Material to process »
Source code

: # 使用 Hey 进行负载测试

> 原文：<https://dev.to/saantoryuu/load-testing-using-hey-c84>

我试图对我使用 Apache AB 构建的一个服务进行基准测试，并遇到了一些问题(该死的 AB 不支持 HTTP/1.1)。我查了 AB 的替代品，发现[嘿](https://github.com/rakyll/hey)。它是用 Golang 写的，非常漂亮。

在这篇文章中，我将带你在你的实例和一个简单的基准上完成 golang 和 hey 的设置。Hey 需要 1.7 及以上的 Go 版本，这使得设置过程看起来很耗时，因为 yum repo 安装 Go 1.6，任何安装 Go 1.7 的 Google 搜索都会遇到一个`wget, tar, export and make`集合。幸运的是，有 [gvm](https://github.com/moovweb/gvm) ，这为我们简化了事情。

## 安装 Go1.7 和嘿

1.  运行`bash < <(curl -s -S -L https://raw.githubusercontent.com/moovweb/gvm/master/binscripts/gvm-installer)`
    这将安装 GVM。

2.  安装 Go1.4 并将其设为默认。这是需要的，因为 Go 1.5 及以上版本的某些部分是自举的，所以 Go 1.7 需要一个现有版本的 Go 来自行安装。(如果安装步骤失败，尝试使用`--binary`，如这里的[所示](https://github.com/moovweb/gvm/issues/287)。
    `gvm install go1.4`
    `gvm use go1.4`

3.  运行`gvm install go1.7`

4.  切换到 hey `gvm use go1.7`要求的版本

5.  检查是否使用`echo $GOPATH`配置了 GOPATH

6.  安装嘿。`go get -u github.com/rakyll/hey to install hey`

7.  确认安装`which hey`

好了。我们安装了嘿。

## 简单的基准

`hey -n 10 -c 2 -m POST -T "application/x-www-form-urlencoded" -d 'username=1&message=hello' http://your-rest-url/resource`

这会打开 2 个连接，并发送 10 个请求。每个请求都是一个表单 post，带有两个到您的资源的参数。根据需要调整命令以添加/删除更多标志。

Directions »
From the first record to the last, copy everything exactly.

Solution to this task »
Source code

: # 使用 Hey 进行负载测试

> 原文：<https://dev.to/saantoryuu/load-testing-using-hey-c84>

我试图对我使用 Apache AB 构建的一个服务进行基准测试，并遇到了一些问题(该死的 AB 不支持 HTTP/1.1)。我查了 AB 的替代品，发现[嘿](https://github.com/rakyll/hey)。它是用 Golang 写的，非常漂亮。

在这篇文章中，我将带你在你的实例和一个简单的基准上完成 golang 和 hey 的设置。Hey 需要 1.7 及以上的 Go 版本，这使得设置过程看起来很耗时，因为 yum repo 安装 Go 1.6，任何安装 Go 1.7 的 Google 搜索都会遇到一个`wget, tar, export and make`集合。幸运的是，有 [gvm](https://github.com/moovweb/gvm) ，这为我们简化了事情。

## 安装 Go1.7 和嘿

1.  运行`bash < <(curl -s -S -L https://raw.githubusercontent.com/moovweb/gvm/master/binscripts/gvm-installer)`
    这将安装 GVM。

2.  安装 Go1.4 并将其设为默认。这是需要的，因为 Go 1.5 及以上版本的某些部分是自举的，所以 Go 1.7 需要一个现有版本的 Go 来自行安装。(如果安装步骤失败，尝试使用`--binary`，如这里的[所示](https://github.com/moovweb/gvm/issues/287)。
    `gvm install go1.4`
    `gvm use go1.4`

3.  运行`gvm install go1.7`

4.  切换到 hey `gvm use go1.7`要求的版本

5.  检查是否使用`echo $GOPATH`配置了 GOPATH

6.  安装嘿。`go get -u github.com/rakyll/hey to install hey`

7.  确认安装`which hey`

好了。我们安装了嘿。

## 简单的基准

`hey -n 10 -c 2 -m POST -T "application/x-www-form-urlencoded" -d 'username=1&message=hello' http://your-rest-url/resource`

这会打开 2 个连接，并发送 10 个请求。每个请求都是一个表单 post，带有两个到您的资源的参数。根据需要调整命令以添加/删除更多标志。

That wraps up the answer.